Today's Highlights in History:

On Aug. 20, 1862, the New York Tribune published an open letter by editor Horace Greeley to President Abraham Lincoln titled "The Prayer of Twenty Millions"; in it, Greeley called on Lincoln to take more aggressive measures to free the slaves and end the South's rebellion.

On this date:

In 1833, Benjamin Harrison, 23rd president of the United States, was born in North Bend, Ohio.

In 1866, President Andrew Johnson formally declared the Civil War over, months after fighting had stopped.

In 1882, Tchaikovsky's "1812 Overture" had its premiere in Moscow.

In 1910, a series of forest fires swept through parts of Idaho, Montana and Washington, killing at least 85 people and burning some 3 million acres.

In 1920, pioneering American radio station 8MK in Detroit (later WWJ) began daily broadcasting.

In 1940, during World War II, British Prime Minister Winston Churchill paid tribute to the Royal Air Force before the House of Commons, saying, "Never in the field of human conflict was so much owed by so many to so few."
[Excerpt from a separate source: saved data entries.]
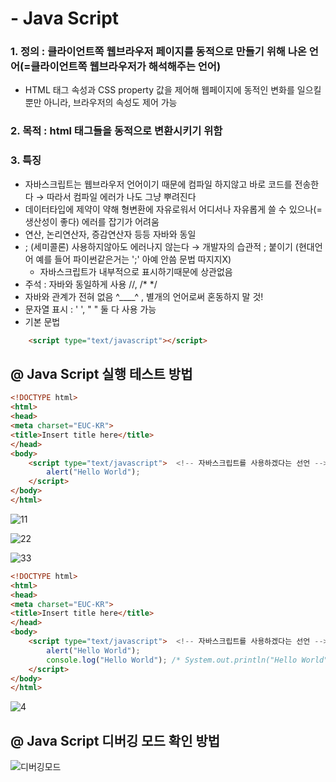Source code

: # - Java Script
### 1. 정의 : 클라이언트쪽 웹브라우저 페이지를 동적으로 만들기 위해 나온 언어(=클라이언트쪽 웹브라우저가 해석해주는 언어)
- HTML 태그 속성과 CSS property 값을 제어해 웹페이지에 동적인 변화를 일으킬 뿐만 아니라, 브라우저의 속성도 제어 가능
### 2. 목적 : html 태그들을 동적으로 변환시키기 위함
### 3. 특징
-  자바스크립트는 웹브라우저 언어이기 때문에 컴파일 하지않고 바로 코드를 전송한다 → 따라서 컴파일 에러가 나도 그냥 뿌려진다
- 데이터타입에 제약이 약해 형변환에 자유로워서 어디서나 자유롭게 쓸 수 있으나(=생산성이 좋다) 에러를 잡기가 어려움
- 연산, 논리연산자, 증감연산자 등등 자바와 동일 
- ; (세미콜론) 사용하지않아도 에러나지 않는다 → 개발자의 습관적 ; 붙이기 (현대언어 예를 들어 파이썬같은거는 ';' 아예 안씀 문법 따지지X)
   - 자바스크립트가 내부적으로 표시하기때문에 상관없음 
- 주석 : 자바와 동일하게 사용 //, /* */
- 자바와 관계가 전혀 없음 ^____^ , 별개의 언어로써 혼동하지 말 것! 
- 문자열 표시 : ' ', " " 둘 다 사용 가능
- 기본 문법
```html
	<script type="text/javascript"></script>
```

## @ Java Script 실행 테스트 방법 
```html
<!DOCTYPE html>
<html>
<head>
<meta charset="EUC-KR">
<title>Insert title here</title>
</head>
<body>
	<script type="text/javascript">  <!-- 자바스크립트를 사용하겠다는 선언 -->
		alert("Hello World"); 
	</script>
</body>
</html>
```
![11](https://user-images.githubusercontent.com/74290204/104862733-46477300-5977-11eb-80ea-452c05c4f3a1.PNG)

![22](https://user-images.githubusercontent.com/74290204/104862735-46e00980-5977-11eb-8100-478f2de31d0c.PNG)

![33](https://user-images.githubusercontent.com/74290204/104862736-4778a000-5977-11eb-8346-6514e530b2c6.PNG)

```html
<!DOCTYPE html>
<html>
<head>
<meta charset="EUC-KR">
<title>Insert title here</title>
</head>
<body>
	<script type="text/javascript">  <!-- 자바스크립트를 사용하겠다는 선언 -->
		alert("Hello World"); 
		console.log("Hello World"); /* System.out.println("Hello World"); */
	</script>
</body>
</html>
```

![4](https://user-images.githubusercontent.com/74290204/104863668-fd44ee00-5979-11eb-9707-3a13dabf5954.PNG)

## @ Java Script 디버깅 모드 확인 방법
![디버깅모드](https://user-images.githubusercontent.com/74290204/104863666-fb7b2a80-5979-11eb-9c88-dd0f854eb7f8.PNG)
In 1955, hundreds of people were killed in anti-French rioting in Morocco and Algeria.

In 1968, the Soviet Union and other Warsaw Pact nations began invading Czechoslovakia to crush the "Prague Spring" liberalization drive.

In 1972, the Wattstax concert took place at the Los Angeles Memorial Coliseum.

In 1977, the U.S. launched Voyager 2, an unmanned spacecraft carrying a 12-inch copper phonograph record containing greetings in dozens of languages, samples of music and sounds of nature.

In 1986, postal employee Patrick Henry Sherrill went on a deadly rampage at a post office in Edmond, Okla., shooting 14 fellow workers to death before killing himself.

In 1992, shortly after midnight, the Republican National Convention in Houston renominated President George H.W. Bush and Vice President Dan Quayle.

Ten years ago: Without firing a shot, masked German police commandos freed two senior diplomats from armed men who had stormed the Iraqi embassy in Berlin, bringing a bloodless end to a 5-hour hostage drama by a previously unknown group opposed to Saddam Hussein.